--- Stored data Enclosed Below ---

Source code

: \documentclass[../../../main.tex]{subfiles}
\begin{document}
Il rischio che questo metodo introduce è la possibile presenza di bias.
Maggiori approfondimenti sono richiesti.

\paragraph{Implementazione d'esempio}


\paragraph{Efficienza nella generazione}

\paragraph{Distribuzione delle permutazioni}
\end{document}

--- End of Enclosed Stored data ---

Each entry above should be output again, precisely as given.

Source code

: \documentclass[../../../main.tex]{subfiles}
\begin{document}
Il rischio che questo metodo introduce è la possibile presenza di bias.
Maggiori approfondimenti sono richiesti.

\paragraph{Implementazione d'esempio}


\paragraph{Efficienza nella generazione}

\paragraph{Distribuzione delle permutazioni}
\end{document}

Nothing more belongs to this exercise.